Leaving out all pictures, reproduce the entries below exactly, from the first line through the line that contains "# Neural Rendering".

+--

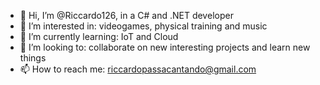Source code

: - 👋 Hi, I’m @Riccardo126, in a C# and .NET developer
- 👀 I’m interested in: videogames, physical training and music
- 🌱 I’m currently learning: IoT and Cloud 
- 💞️ I’m looking to: collaborate on new interesting projects and learn new things
- 📫 How to reach me: riccardopassacantando@gmail.com
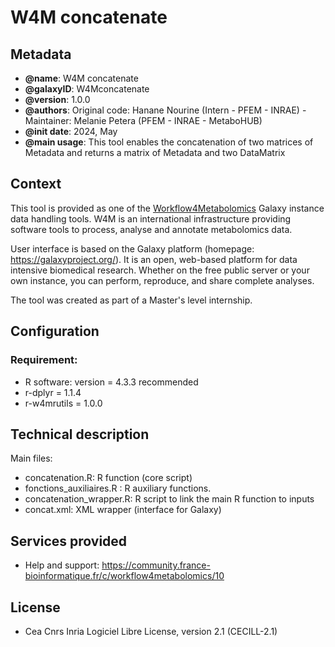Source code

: # W4M concatenate


Metadata
-----------

 * **@name**: W4M concatenate
 * **@galaxyID**: W4Mconcatenate
 * **@version**: 1.0.0
 * **@authors**: Original code: Hanane Nourine (Intern - PFEM - INRAE) - Maintainer: Melanie Petera (PFEM - INRAE - MetaboHUB)
 * **@init date**: 2024, May
 * **@main usage**: This tool enables the concatenation of two matrices of Metadata and returns a matrix of Metadata and two DataMatrix

 
Context
-----------

This tool is provided as one of the [Workflow4Metabolomics](http://workflow4metabolomics.org) Galaxy instance data handling tools. 
W4M is an international infrastructure providing software tools to process, analyse and annotate metabolomics data. 

User interface is based on the Galaxy platform (homepage: https://galaxyproject.org/). It is an open, web-based platform for data intensive biomedical research. 
Whether on the free public server or your own instance, you can perform, reproduce, and share complete analyses.

The tool was created as part of a Master's level internship.
 
Configuration
-----------

### Requirement:
 * R software: version = 4.3.3 recommended
 * r-dplyr = 1.1.4
 * r-w4mrutils = 1.0.0

Technical description
-----------

Main files:

- concatenation.R: R function (core script)
- fonctions_auxiliaires.R : R auxiliary functions.
- concatenation_wrapper.R: R script to link the main R function to inputs
- concat.xml: XML wrapper (interface for Galaxy)


Services provided
-----------

 * Help and support: https://community.france-bioinformatique.fr/c/workflow4metabolomics/10
                     


License
-----------

 * Cea Cnrs Inria Logiciel Libre License, version 2.1 (CECILL-2.1)
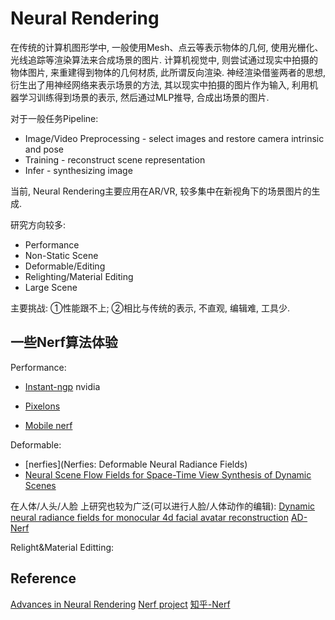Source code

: # Neural Rendering

在传统的计算机图形学中, 一般使用Mesh、点云等表示物体的几何, 使用光栅化、光线追踪等渲染算法来合成场景的图片. 计算机视觉中, 则尝试通过现实中拍摄的物体图片, 来重建得到物体的几何材质, 此所谓反向渲染. 神经渲染借鉴两者的思想, 衍生出了用神经网络来表示场景的方法, 其以现实中拍摄的图片作为输入, 利用机器学习训练得到场景的表示, 然后通过MLP推导, 合成出场景的图片.

对于一般任务Pipeline:

* Image/Video Preprocessing - select images and restore camera intrinsic and pose
* Training - reconstruct scene representation
* Infer - synthesizing image

当前, Neural Rendering主要应用在AR/VR, 较多集中在新视角下的场景图片的生成.

研究方向较多:

* Performance
* Non-Static Scene
* Deformable/Editing
* Relighting/Material Editing
* Large Scene

主要挑战: ①性能跟不上; ②相比与传统的表示, 不直观, 编辑难, 工具少.

## 一些Nerf算法体验

Performance:
* [Instant-ngp]()
    nvidia 
* [Pixelons]()

* [Mobile nerf]()

Deformable:
* [nerfies](Nerfies: Deformable Neural Radiance Fields)
* [Neural Scene Flow Fields for Space-Time View Synthesis of Dynamic Scenes](https://www.cs.cornell.edu/~zl548/NSFF/)


在人体/人头/人脸 上研究也较为广泛(可以进行人脸/人体动作的编辑):
[Dynamic neural radiance fields for monocular 4d facial avatar reconstruction](https://github.com/gafniguy/4D-Facial-Avatars)
[AD-Nerf](https://github.com/YudongGuo/AD-NeRF)

Relight&Material Editting:



## Reference
[Advances in Neural Rendering]()
[Nerf project](https://www.matthewtancik.com/nerf)
[知乎-Nerf](https://zhuanlan.zhihu.com/p/380015071)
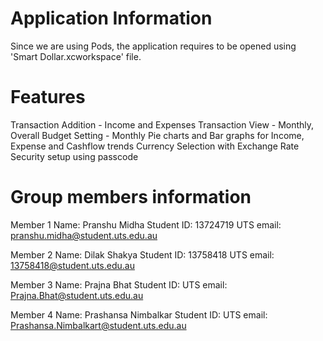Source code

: # Application Information

Since we are using Pods, the application requires to be opened using 'Smart Dollar.xcworkspace' file.

# Features

Transaction Addition - Income and Expenses
Transaction View - Monthly, Overall
Budget Setting - Monthly
Pie charts and Bar graphs for Income, Expense and Cashflow trends
Currency Selection with Exchange Rate
Security setup using passcode


# Group members information

Member 1
Name: Pranshu Midha
Student ID: 13724719
UTS email: pranshu.midha@student.uts.edu.au

Member 2
Name: Dilak Shakya
Student ID: 13758418
UTS email: 13758418@student.uts.edu.au

Member 3
Name: Prajna Bhat
Student ID:
UTS email: Prajna.Bhat@student.uts.edu.au

Member 4
Name: Prashansa Nimbalkar
Student ID:
UTS email: Prashansa.Nimbalkart@student.uts.edu.au


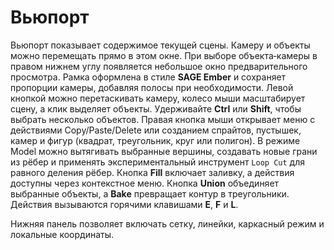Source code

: # Вьюпорт

Вьюпорт показывает содержимое текущей сцены. Камеру и объекты можно перемещать прямо в этом окне. При выборе объекта‑камеры в правом нижнем углу появляется небольшое окно предварительного просмотра. Рамка оформлена в стиле **SAGE Ember** и сохраняет пропорции камеры, добавляя полосы при необходимости.
Левой кнопкой можно перетаскивать камеру, колесо мыши масштабирует сцену, а клик выделяет объекты. Удерживайте **Ctrl** или **Shift**, чтобы выбрать несколько объектов.
Правая кнопка мыши открывает меню с действиями Copy/Paste/Delete или созданием спрайтов, пустышек, камер и фигур (квадрат, треугольник, круг или полигон). В режиме Model можно вытягивать выбранные вершины, создавать новые грани из рёбер и применять экспериментальный инструмент ``Loop Cut`` для равного деления рёбер. Кнопка **Fill** включает заливку, а действия доступны через контекстное меню. Кнопка **Union** объединяет выбранные объекты, а **Bake** превращает контур в треугольники. Действия вызываются горячими клавишами **E**, **F** и **L**.

Нижняя панель позволяет включать сетку, линейки, каркасный режим и локальные координаты.

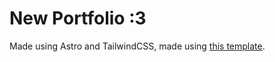 # New Portfolio :3
Made using Astro and TailwindCSS, made using [this template](https://github.com/veranikabarel/astro-portfolio).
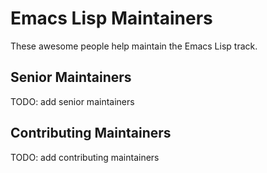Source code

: # Emacs Lisp Maintainers

These awesome people help maintain the Emacs Lisp track.

## Senior Maintainers

TODO: add senior maintainers

## Contributing Maintainers

TODO: add contributing maintainers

+--

### SOLUTION FOR THIS PROBLEM
Source code

: - 👋 Hi, I’m @Riccardo126, in a C# and .NET developer
- 👀 I’m interested in: videogames, physical training and music
- 🌱 I’m currently learning: IoT and Cloud 
- 💞️ I’m looking to: collaborate on new interesting projects and learn new things
- 📫 How to reach me: riccardopassacantando@gmail.com
Source code

: # W4M concatenate


Metadata
-----------

 * **@name**: W4M concatenate
 * **@galaxyID**: W4Mconcatenate
 * **@version**: 1.0.0
 * **@authors**: Original code: Hanane Nourine (Intern - PFEM - INRAE) - Maintainer: Melanie Petera (PFEM - INRAE - MetaboHUB)
 * **@init date**: 2024, May
 * **@main usage**: This tool enables the concatenation of two matrices of Metadata and returns a matrix of Metadata and two DataMatrix

 
Context
-----------

This tool is provided as one of the [Workflow4Metabolomics](http://workflow4metabolomics.org) Galaxy instance data handling tools. 
W4M is an international infrastructure providing software tools to process, analyse and annotate metabolomics data. 

User interface is based on the Galaxy platform (homepage: https://galaxyproject.org/). It is an open, web-based platform for data intensive biomedical research. 
Whether on the free public server or your own instance, you can perform, reproduce, and share complete analyses.

The tool was created as part of a Master's level internship.
 
Configuration
-----------

### Requirement:
 * R software: version = 4.3.3 recommended
 * r-dplyr = 1.1.4
 * r-w4mrutils = 1.0.0

Technical description
-----------

Main files:

- concatenation.R: R function (core script)
- fonctions_auxiliaires.R : R auxiliary functions.
- concatenation_wrapper.R: R script to link the main R function to inputs
- concat.xml: XML wrapper (interface for Galaxy)


Services provided
-----------

 * Help and support: https://community.france-bioinformatique.fr/c/workflow4metabolomics/10
                     


License
-----------

 * Cea Cnrs Inria Logiciel Libre License, version 2.1 (CECILL-2.1)
Source code

: # Neural Rendering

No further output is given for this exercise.